BEGIN The input

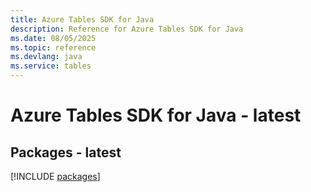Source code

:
```yaml
---
title: Azure Tables SDK for Java
description: Reference for Azure Tables SDK for Java
ms.date: 08/05/2025
ms.topic: reference
ms.devlang: java
ms.service: tables
---
```

# Azure Tables SDK for Java - latest
## Packages - latest
[!INCLUDE [packages](tables-index.md)]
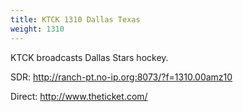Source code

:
 ```yaml
---
title: KTCK 1310 Dallas Texas
weight: 1310
---
```

KTCK broadcasts Dallas Stars hockey.

SDR: http://ranch-pt.no-ip.org:8073/?f=1310.00amz10

Direct: http://www.theticket.com/
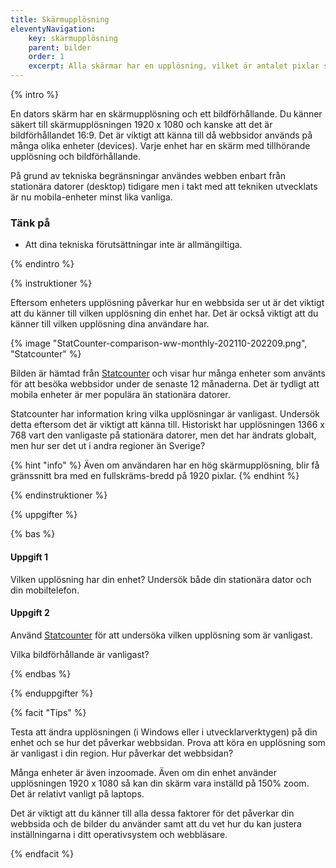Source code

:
 ```yaml
---
title: Skärmupplösning
eleventyNavigation:
    key: skärmupplösning
    parent: bilder
    order: 1
    excerpt: Alla skärmar har en upplösning, vilket är antalet pixlar som visas på skärmen.
---
```


{% intro %}

En dators skärm har en skärmupplösning och ett bildförhållande. Du känner säkert till skärmupplösningen 1920 x 1080 och kanske att det är bildförhållandet 16:9. Det är viktigt att känna till då webbsidor används på många olika enheter (devices). Varje enhet har en skärm med tillhörande upplösning och bildförhållande.

På grund av tekniska begränsningar användes webben enbart från stationära datorer (desktop) tidigare men i takt med att tekniken utvecklats är nu mobila-enheter minst lika vanliga.

### Tänk på

-   Att dina tekniska förutsättningar inte är allmängiltiga.

{% endintro %}

{% instruktioner %}

Eftersom enheters upplösning påverkar hur en webbsida ser ut är det viktigt att du känner till vilken upplösning din enhet har. Det är också viktigt att du känner till vilken upplösning dina användare har.

{% image "StatCounter-comparison-ww-monthly-202110-202209.png", "Statcounter" %}

Bilden är hämtad från [Statcounter](https://gs.statcounter.com/) och visar hur många enheter som använts för att besöka webbsidor under de senaste 12 månaderna. Det är tydligt att mobila enheter är mer populära än stationära datorer.

Statcounter har information kring vilka upplösningar är vanligast. Undersök detta eftersom det är viktigt att känna till. Historiskt har upplösningen 1366 x 768 vart den vanligaste på stationära datorer, men det har ändrats globalt, men hur ser det ut i andra regioner än Sverige?

{% hint "info" %}
Även om användaren har en hög skärmupplösning, blir få gränssnitt bra med en fullskräms-bredd på 1920 pixlar.
{% endhint %}

{% endinstruktioner %}

{% uppgifter %}

{% bas %}

#### Uppgift 1

Vilken upplösning har din enhet?
Undersök både din stationära dator och din mobiltelefon.

#### Uppgift 2

Använd [Statcounter](https://gs.statcounter.com/) för att undersöka vilken upplösning som är vanligast.

Vilka bildförhållande är vanligast?

{% endbas %}

{% enduppgifter %}

{% facit "Tips" %}

Testa att ändra upplösningen (i Windows eller i utvecklarverktygen) på din enhet och se hur det påverkar webbsidan. Prova att köra en upplösning som är vanligast i din region. Hur påverkar det webbsidan?

Många enheter är även inzoomade. Även om din enhet använder upplösningen 1920 x 1080 så kan din skärm vara inställd på 150% zoom. Det är relativt vanligt på laptops.

Det är viktigt att du känner till alla dessa faktorer för det påverkar din webbsida och de bilder du använder samt att du vet hur du kan justera inställningarna i ditt operativsystem och webbläsare.

{% endfacit %}
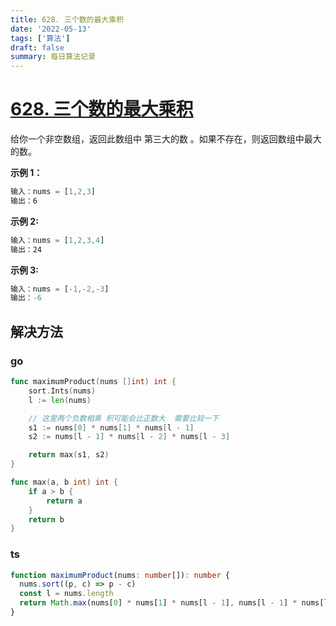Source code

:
 ```yaml
---
title: 628. 三个数的最大乘积
date: '2022-05-13'
tags: ['算法']
draft: false
summary: 每日算法记录
---
```


# [628. 三个数的最大乘积](https://leetcode.cn/problems/maximum-product-of-three-numbers/)

给你一个非空数组，返回此数组中 第三大的数 。如果不存在，则返回数组中最大的数。

**示例 1：**

```ts
输入：nums = [1,2,3]
输出：6
```

**示例 2:**

```ts
输入：nums = [1,2,3,4]
输出：24
```

**示例 3:**

```ts
输入：nums = [-1,-2,-3]
输出：-6
```

## 解决方法

### go

```go
func maximumProduct(nums []int) int {
    sort.Ints(nums)
    l := len(nums)

    // 这里两个负数相乘 积可能会比正数大  需要比较一下
    s1 := nums[0] * nums[1] * nums[l - 1]
    s2 := nums[l - 1] * nums[l - 2] * nums[l - 3]

    return max(s1, s2)
}

func max(a, b int) int {
    if a > b {
        return a
    }
    return b
}
```

### ts

```ts
function maximumProduct(nums: number[]): number {
  nums.sort((p, c) => p - c)
  const l = nums.length
  return Math.max(nums[0] * nums[1] * nums[l - 1], nums[l - 1] * nums[l - 2] * nums[l - 3])
}
```
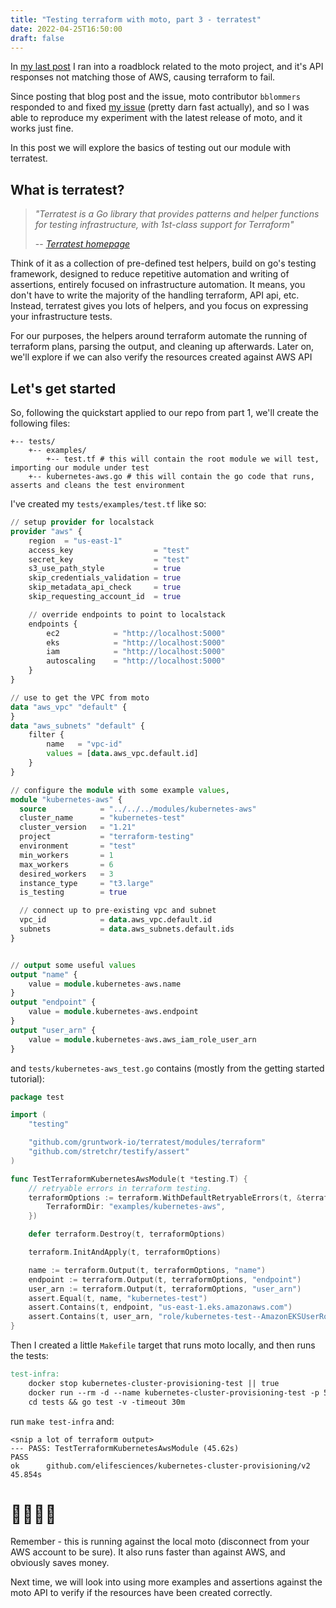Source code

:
 ```yaml
---
title: "Testing terraform with moto, part 3 - terratest"
date: 2022-04-25T16:50:00
draft: false
---
```


In [my last post](/blog/2022-03-11-testing-terraform-with-moto-part-2/) I ran into a roadblock related to the moto project, and it's API responses not matching those of AWS, causing terraform to fail.

Since posting that blog post and the issue, moto contributor `bblommers` responded to and fixed [my issue](https://github.com/spulec/moto/issues/4979) (pretty darn fast actually), and so I was able to reproduce my experiment with the latest release of moto, and it works just fine.

In this post we will explore the basics of testing out our module with terratest.

## What is terratest?

> *"Terratest is a Go library that provides patterns and helper functions for testing infrastructure, with 1st-class support for Terraform"*
>
>  -- <cite>[Terratest homepage](https://terratest.gruntwork.io/)</cite>

Think of it as a collection of pre-defined test helpers, build on go's testing framework, designed to reduce repetitive automation and writing of assertions, entirely focused on infrastructure automation. It means, you don't have to write the majority of the handling terraform, API api, etc. Instead, terratest gives you lots of helpers, and you focus on expressing your infrastructure tests.

For our purposes, the helpers around terraform automate the running of terraform plans, parsing the output, and cleaning up afterwards. Later on, we'll explore if we can also verify the resources created against AWS API

## Let's get started

So, following the quickstart applied to our repo from part 1, we'll create the following files:

```text
+-- tests/
    +-- examples/
        +-- test.tf # this will contain the root module we will test, importing our module under test
    +-- kubernetes-aws.go # this will contain the go code that runs, asserts and cleans the test environment
```

I've created my `tests/examples/test.tf` like so:

```terraform
// setup provider for localstack
provider "aws" {
    region  = "us-east-1"
    access_key                  = "test"
    secret_key                  = "test"
    s3_use_path_style           = true
    skip_credentials_validation = true
    skip_metadata_api_check     = true
    skip_requesting_account_id  = true

    // override endpoints to point to localstack
    endpoints {
        ec2            = "http://localhost:5000"
        eks            = "http://localhost:5000"
        iam            = "http://localhost:5000"
        autoscaling    = "http://localhost:5000"
    }
}

// use to get the VPC from moto
data "aws_vpc" "default" {
}
data "aws_subnets" "default" {
    filter {
        name   = "vpc-id"
        values = [data.aws_vpc.default.id]
    }
}

// configure the module with some example values,
module "kubernetes-aws" {
  source            = "../../../modules/kubernetes-aws"
  cluster_name      = "kubernetes-test"
  cluster_version   = "1.21"
  project           = "terraform-testing"
  environment       = "test"
  min_workers       = 1
  max_workers       = 6
  desired_workers   = 3
  instance_type     = "t3.large"
  is_testing        = true

  // connect up to pre-existing vpc and subnet
  vpc_id            = data.aws_vpc.default.id
  subnets           = data.aws_subnets.default.ids
}


// output some useful values
output "name" {
    value = module.kubernetes-aws.name
}
output "endpoint" {
    value = module.kubernetes-aws.endpoint
}
output "user_arn" {
    value = module.kubernetes-aws.aws_iam_role_user_arn
}
```

and `tests/kubernetes-aws_test.go` contains (mostly from the getting started tutorial):

```go
package test

import (
	"testing"

	"github.com/gruntwork-io/terratest/modules/terraform"
	"github.com/stretchr/testify/assert"
)

func TestTerraformKubernetesAwsModule(t *testing.T) {
	// retryable errors in terraform testing.
	terraformOptions := terraform.WithDefaultRetryableErrors(t, &terraform.Options{
		TerraformDir: "examples/kubernetes-aws",
	})

	defer terraform.Destroy(t, terraformOptions)

	terraform.InitAndApply(t, terraformOptions)

	name := terraform.Output(t, terraformOptions, "name")
	endpoint := terraform.Output(t, terraformOptions, "endpoint")
	user_arn := terraform.Output(t, terraformOptions, "user_arn")
	assert.Equal(t, name, "kubernetes-test")
	assert.Contains(t, endpoint, "us-east-1.eks.amazonaws.com")
	assert.Contains(t, user_arn, "role/kubernetes-test--AmazonEKSUserRole")
}
```

Then I created a little `Makefile` target that runs moto locally, and then runs the tests:
```Makefile
test-infra:
	docker stop kubernetes-cluster-provisioning-test || true
	docker run --rm -d --name kubernetes-cluster-provisioning-test -p 5000:5000 motoserver/moto:latest
	cd tests && go test -v -timeout 30m
```

run `make test-infra` and:

```shell
<snip a lot of terraform output>
--- PASS: TestTerraformKubernetesAwsModule (45.62s)
PASS
ok  	github.com/elifesciences/kubernetes-cluster-provisioning/v2	45.854s
```

# 🎉💃🕺🎉

Remember - this is running against the local moto (disconnect from your AWS account to be sure). It also runs faster than against AWS, and obviously saves money.

Next time, we will look into using more examples and assertions against the moto API to verify if the resources have been created correctly.
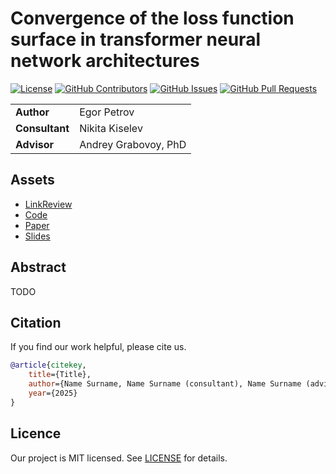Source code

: # Convergence of the loss function surface in transformer neural network architectures

<!-- Change `intsystems/2025-Project-182` to `intsystems/your-repository`-->
[![License](https://badgen.net/github/license/intsystems/2025-Project-182?color=green)](https://github.com/intsystems/2025-Project-182/blob/main/LICENSE)
[![GitHub Contributors](https://img.shields.io/github/contributors/intsystems/2025-Project-182)](https://github.com/intsystems/2025-Project-182/graphs/contributors)
[![GitHub Issues](https://img.shields.io/github/issues-closed/intsystems/2025-Project-182.svg?color=0088ff)](https://github.com/intsystems/2025-Project-182/issues)
[![GitHub Pull Requests](https://img.shields.io/github/issues-pr-closed/intsystems/2025-Project-182.svg?color=7f29d6)](https://github.com/intsystems/2025-Project-182/pulls)

<table>
    <tr>
        <td align="left"> <b> Author </b> </td>
        <td> Egor Petrov </td>
    </tr>
    <tr>
        <td align="left"> <b> Consultant </b> </td>
        <td> Nikita Kiselev </td>
    </tr>
    <tr>
        <td align="left"> <b> Advisor </b> </td>
        <td> Andrey Grabovoy, PhD </td>
    </tr>
</table>

## Assets

- [LinkReview](LINKREVIEW.md)
- [Code](code)
- [Paper](paper)
- [Slides](slides)

## Abstract

TODO

## Citation

If you find our work helpful, please cite us.
```BibTeX
@article{citekey,
    title={Title},
    author={Name Surname, Name Surname (consultant), Name Surname (advisor)},
    year={2025}
}
```

## Licence

Our project is MIT licensed. See [LICENSE](LICENSE) for details.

END The input

■ **Problem details**
Look through the entries above; find each line with the word "into" and copy it.

■ **Solution below**
In [my last post](/blog/2022-03-11-testing-terraform-with-moto-part-2/) I ran into a roadblock related to the moto project, and it's API responses not matching those of AWS, causing terraform to fail.
Next time, we will look into using more examples and assertions against the moto API to verify if the resources have been created correctly.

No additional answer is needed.